Filho de Glauber Rocha faz registro da estada do pai em Cuba nos anos 70

Divulgação
Glauber Rocha, em foto feita em Havana, onde o cineasta viveu por um ano durante a década de 70


Documentário "Rocha que Voa" entra em cartaz hoje em São Paulo

JOSÉ GERALDO COUTO
COLUNISTA DA FOLHA

Houve um tempo -de meados dos anos 60 a meados dos 70- em que os mais importantes cineastas da América Latina acreditavam na união dos povos do continente contra o imperialismo norte-americano. Mais que isso: eles viam o cinema como um instrumento privilegiado dessa união revolucionária.
O documentário "Rocha que Voa", que entra hoje em cartaz, trata justamente desse momento de convulsão e de seu principal pensador e agitador, Glauber Rocha (1939-81), cineasta baiano e cidadão do Terceiro Mundo.
"Não é um filme sobre Glauber, mas através de Glauber", define o diretor do documentário, Eryk Rocha, 24, filho mais novo do criador de "Deus e o Diabo na Terra do Sol".
Eryk tinha três anos quando o pai morreu. Fascinado por Cuba e por cinema desde a infância, acabou indo estudar na célebre escola de cinema de San Antonio de los Baños, entre 1997 e 1999.
Na ilha de Fidel Castro, Eryk rastreou a temporada passada ali por seu pai, entre novembro de 1971 e dezembro de 1972. O documentário é o resultado dessa busca, em que Eryk recuperou entrevistas do próprio Glauber e ouviu pessoas que conviveram com ele em Havana.
A partir desses depoimentos, constata-se que a passagem de Glauber Rocha pela ilha foi uma verdadeira revolução dentro da revolução, tendo deixado marcas profundas nos "habaneros".
No auge de suas inquietações estéticas e políticas, o cineasta baiano filmou, agitou e polemizou como nunca em Cuba.
"As pessoas aqui no Brasil sabem pouco sobre essa passagem", diz Eryk. "Por meio da pesquisa, cheguei a outros temas que me interessavam: as buscas ideológicas daquela geração, a idéia de Havana como uma cidade parada no tempo etc."

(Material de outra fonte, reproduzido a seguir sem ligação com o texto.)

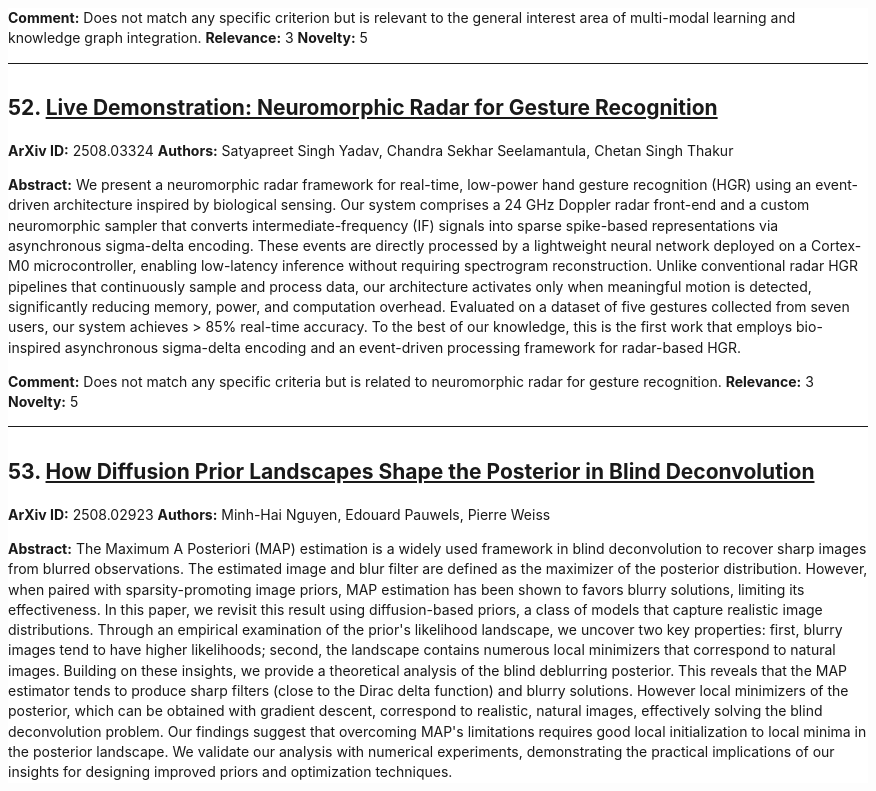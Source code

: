 **Comment:** Does not match any specific criterion but is relevant to the general interest area of multi-modal learning and knowledge graph integration.
**Relevance:** 3
**Novelty:** 5

---

## 52. [Live Demonstration: Neuromorphic Radar for Gesture Recognition](https://arxiv.org/abs/2508.03324) <a id="link52"></a>
**ArXiv ID:** 2508.03324
**Authors:** Satyapreet Singh Yadav, Chandra Sekhar Seelamantula, Chetan Singh Thakur

**Abstract:**  We present a neuromorphic radar framework for real-time, low-power hand gesture recognition (HGR) using an event-driven architecture inspired by biological sensing. Our system comprises a 24 GHz Doppler radar front-end and a custom neuromorphic sampler that converts intermediate-frequency (IF) signals into sparse spike-based representations via asynchronous sigma-delta encoding. These events are directly processed by a lightweight neural network deployed on a Cortex-M0 microcontroller, enabling low-latency inference without requiring spectrogram reconstruction. Unlike conventional radar HGR pipelines that continuously sample and process data, our architecture activates only when meaningful motion is detected, significantly reducing memory, power, and computation overhead. Evaluated on a dataset of five gestures collected from seven users, our system achieves > 85% real-time accuracy. To the best of our knowledge, this is the first work that employs bio-inspired asynchronous sigma-delta encoding and an event-driven processing framework for radar-based HGR.

**Comment:** Does not match any specific criteria but is related to neuromorphic radar for gesture recognition.
**Relevance:** 3
**Novelty:** 5

---

## 53. [How Diffusion Prior Landscapes Shape the Posterior in Blind Deconvolution](https://arxiv.org/abs/2508.02923) <a id="link53"></a>
**ArXiv ID:** 2508.02923
**Authors:** Minh-Hai Nguyen, Edouard Pauwels, Pierre Weiss

**Abstract:**  The Maximum A Posteriori (MAP) estimation is a widely used framework in blind deconvolution to recover sharp images from blurred observations. The estimated image and blur filter are defined as the maximizer of the posterior distribution. However, when paired with sparsity-promoting image priors, MAP estimation has been shown to favors blurry solutions, limiting its effectiveness. In this paper, we revisit this result using diffusion-based priors, a class of models that capture realistic image distributions. Through an empirical examination of the prior's likelihood landscape, we uncover two key properties: first, blurry images tend to have higher likelihoods; second, the landscape contains numerous local minimizers that correspond to natural images. Building on these insights, we provide a theoretical analysis of the blind deblurring posterior. This reveals that the MAP estimator tends to produce sharp filters (close to the Dirac delta function) and blurry solutions. However local minimizers of the posterior, which can be obtained with gradient descent, correspond to realistic, natural images, effectively solving the blind deconvolution problem. Our findings suggest that overcoming MAP's limitations requires good local initialization to local minima in the posterior landscape. We validate our analysis with numerical experiments, demonstrating the practical implications of our insights for designing improved priors and optimization techniques.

Junto com seus colegas de curso Bruno Vasconcelos (brasileiro que colaborou na pesquisa e no roteiro) e Miguel Vassilskis (uruguaio que fez a direção de fotografia e câmera), Eryk compôs um painel multifacetado desses assuntos, tendo como fio condutor o áudio de três grandes entrevistas de Glauber, nas quais o cineasta, num delicioso portunhol com sotaque baiano, expõe suas idéias sobre arte e revolução.

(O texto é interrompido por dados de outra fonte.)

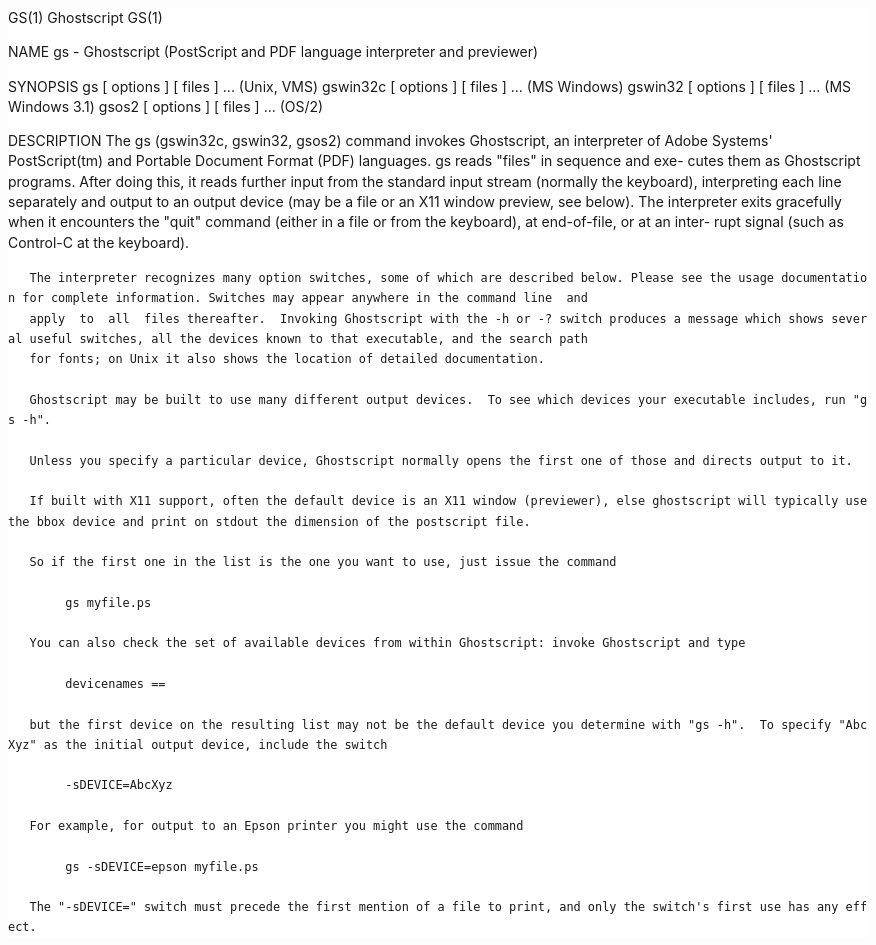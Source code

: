 GS(1)                                                                                            Ghostscript                                                                                            GS(1)



NAME
       gs - Ghostscript (PostScript and PDF language interpreter and previewer)

SYNOPSIS
       gs [ options ] [ files ] ... (Unix, VMS)
       gswin32c [ options ] [ files ] ... (MS Windows)
       gswin32 [ options ] [ files ] ... (MS Windows 3.1)
       gsos2 [ options ] [ files ] ... (OS/2)

DESCRIPTION
       The  gs  (gswin32c,  gswin32, gsos2) command invokes Ghostscript, an interpreter of Adobe Systems' PostScript(tm) and Portable Document Format (PDF) languages.  gs reads "files" in sequence and exe-
       cutes them as Ghostscript programs. After doing this, it reads further input from the standard input stream (normally the keyboard), interpreting each line separately and output to an output  device
       (may  be  a file or an X11 window preview, see below). The interpreter exits gracefully when it encounters the "quit" command (either in a file or from the keyboard), at end-of-file, or at an inter-
       rupt signal (such as Control-C at the keyboard).

       The interpreter recognizes many option switches, some of which are described below. Please see the usage documentation for complete information. Switches may appear anywhere in the command line  and
       apply  to  all  files thereafter.  Invoking Ghostscript with the -h or -? switch produces a message which shows several useful switches, all the devices known to that executable, and the search path
       for fonts; on Unix it also shows the location of detailed documentation.

       Ghostscript may be built to use many different output devices.  To see which devices your executable includes, run "gs -h".

       Unless you specify a particular device, Ghostscript normally opens the first one of those and directs output to it.

       If built with X11 support, often the default device is an X11 window (previewer), else ghostscript will typically use the bbox device and print on stdout the dimension of the postscript file.

       So if the first one in the list is the one you want to use, just issue the command

            gs myfile.ps

       You can also check the set of available devices from within Ghostscript: invoke Ghostscript and type

            devicenames ==

       but the first device on the resulting list may not be the default device you determine with "gs -h".  To specify "AbcXyz" as the initial output device, include the switch

            -sDEVICE=AbcXyz

       For example, for output to an Epson printer you might use the command

            gs -sDEVICE=epson myfile.ps

       The "-sDEVICE=" switch must precede the first mention of a file to print, and only the switch's first use has any effect.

Os depoimentos de Glauber e dos outros combinam-se com imagens documentais de Cuba, cinejornais, trechos de filmes de Glauber e de outros diretores etc.

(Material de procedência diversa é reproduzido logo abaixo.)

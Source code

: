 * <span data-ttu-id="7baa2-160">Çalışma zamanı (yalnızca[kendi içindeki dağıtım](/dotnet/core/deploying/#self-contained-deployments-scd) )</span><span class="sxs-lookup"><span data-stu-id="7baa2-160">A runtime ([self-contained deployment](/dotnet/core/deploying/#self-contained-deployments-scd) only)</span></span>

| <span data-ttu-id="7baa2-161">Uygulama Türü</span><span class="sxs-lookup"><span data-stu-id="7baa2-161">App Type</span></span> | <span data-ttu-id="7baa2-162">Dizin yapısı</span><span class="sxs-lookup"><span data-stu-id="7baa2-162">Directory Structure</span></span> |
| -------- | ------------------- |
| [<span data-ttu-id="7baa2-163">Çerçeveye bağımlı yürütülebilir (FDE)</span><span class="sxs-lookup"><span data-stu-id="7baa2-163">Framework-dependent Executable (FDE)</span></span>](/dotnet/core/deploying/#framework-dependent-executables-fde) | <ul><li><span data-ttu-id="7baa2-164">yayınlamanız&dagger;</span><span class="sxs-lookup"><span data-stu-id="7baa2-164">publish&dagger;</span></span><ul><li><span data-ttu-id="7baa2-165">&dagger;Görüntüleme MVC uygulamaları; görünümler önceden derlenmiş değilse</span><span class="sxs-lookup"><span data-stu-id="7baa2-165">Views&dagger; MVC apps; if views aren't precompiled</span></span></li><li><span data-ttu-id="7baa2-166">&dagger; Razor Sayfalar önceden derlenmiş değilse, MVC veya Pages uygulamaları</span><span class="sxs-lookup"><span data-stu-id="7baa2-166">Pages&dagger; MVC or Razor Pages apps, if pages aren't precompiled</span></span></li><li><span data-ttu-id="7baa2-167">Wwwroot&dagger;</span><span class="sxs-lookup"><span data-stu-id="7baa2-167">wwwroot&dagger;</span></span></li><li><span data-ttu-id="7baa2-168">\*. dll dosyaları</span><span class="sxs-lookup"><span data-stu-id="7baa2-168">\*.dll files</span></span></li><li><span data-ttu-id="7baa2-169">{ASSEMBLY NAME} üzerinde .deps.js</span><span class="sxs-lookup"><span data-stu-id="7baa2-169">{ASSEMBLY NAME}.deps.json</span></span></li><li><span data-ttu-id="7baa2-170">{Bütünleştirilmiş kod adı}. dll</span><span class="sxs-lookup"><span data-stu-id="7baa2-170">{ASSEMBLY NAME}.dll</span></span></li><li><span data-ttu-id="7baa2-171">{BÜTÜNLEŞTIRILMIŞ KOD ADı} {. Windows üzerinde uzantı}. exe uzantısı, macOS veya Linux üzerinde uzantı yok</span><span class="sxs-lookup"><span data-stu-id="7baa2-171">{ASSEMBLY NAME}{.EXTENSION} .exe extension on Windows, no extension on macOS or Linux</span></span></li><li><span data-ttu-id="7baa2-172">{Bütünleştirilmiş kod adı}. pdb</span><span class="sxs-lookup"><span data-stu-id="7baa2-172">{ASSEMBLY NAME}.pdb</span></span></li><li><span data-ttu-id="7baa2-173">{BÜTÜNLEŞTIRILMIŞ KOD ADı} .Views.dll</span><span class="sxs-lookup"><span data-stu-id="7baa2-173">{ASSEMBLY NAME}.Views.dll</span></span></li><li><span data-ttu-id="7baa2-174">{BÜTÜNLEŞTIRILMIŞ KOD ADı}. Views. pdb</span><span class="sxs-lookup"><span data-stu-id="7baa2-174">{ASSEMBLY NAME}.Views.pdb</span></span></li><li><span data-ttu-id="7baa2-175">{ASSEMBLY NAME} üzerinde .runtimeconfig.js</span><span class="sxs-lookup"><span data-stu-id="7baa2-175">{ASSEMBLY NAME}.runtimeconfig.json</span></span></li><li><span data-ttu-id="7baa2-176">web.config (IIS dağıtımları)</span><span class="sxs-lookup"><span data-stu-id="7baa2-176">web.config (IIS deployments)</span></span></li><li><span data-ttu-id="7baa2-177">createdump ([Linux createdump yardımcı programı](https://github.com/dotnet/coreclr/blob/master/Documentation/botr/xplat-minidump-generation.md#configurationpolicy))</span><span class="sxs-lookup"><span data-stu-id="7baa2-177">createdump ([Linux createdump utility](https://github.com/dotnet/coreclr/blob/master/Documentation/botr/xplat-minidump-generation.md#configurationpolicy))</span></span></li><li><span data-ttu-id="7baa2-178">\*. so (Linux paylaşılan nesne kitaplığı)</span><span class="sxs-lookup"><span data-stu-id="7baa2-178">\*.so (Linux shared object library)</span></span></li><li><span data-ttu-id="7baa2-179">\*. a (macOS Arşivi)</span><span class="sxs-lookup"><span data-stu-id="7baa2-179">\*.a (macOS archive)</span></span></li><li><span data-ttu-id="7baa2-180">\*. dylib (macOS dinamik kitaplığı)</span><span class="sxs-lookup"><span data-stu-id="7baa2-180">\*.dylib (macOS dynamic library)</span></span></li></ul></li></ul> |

"Eu quis criar uma ponte entre o imaginário da época e a atualidade ", diz Eryk Rocha. Vários formatos e texturas (vídeo, 16mm, 35mm, preto-e-branco, cor saturada) se misturam no filme, que Eryk define como "uma sinfonia sensorial e poética".
Segundo o diretor, "Rocha que Voa" estrutura-se em três grandes dimensões sobrepostas: a política, o sonho e o amor (centrado no depoimento da namorada cubana de Glauber, Teresa Sopeña).
"As diversas texturas da imagem estão ali para traduzir os diversos níveis de memória: a minha memória afetiva, a memória cinematográfica, a memória coletiva latino-americana etc."
Segundo o diretor, sua intenção não foi a de filmar o passado, mas sim fertilizar as discussões atuais sobre arte e vida. Em sua última fala no filme, Glauber diz: "Não quero saber do passado. Estou brincando com esta criança e pensando no presente e no futuro". A criança era Eryk Rocha.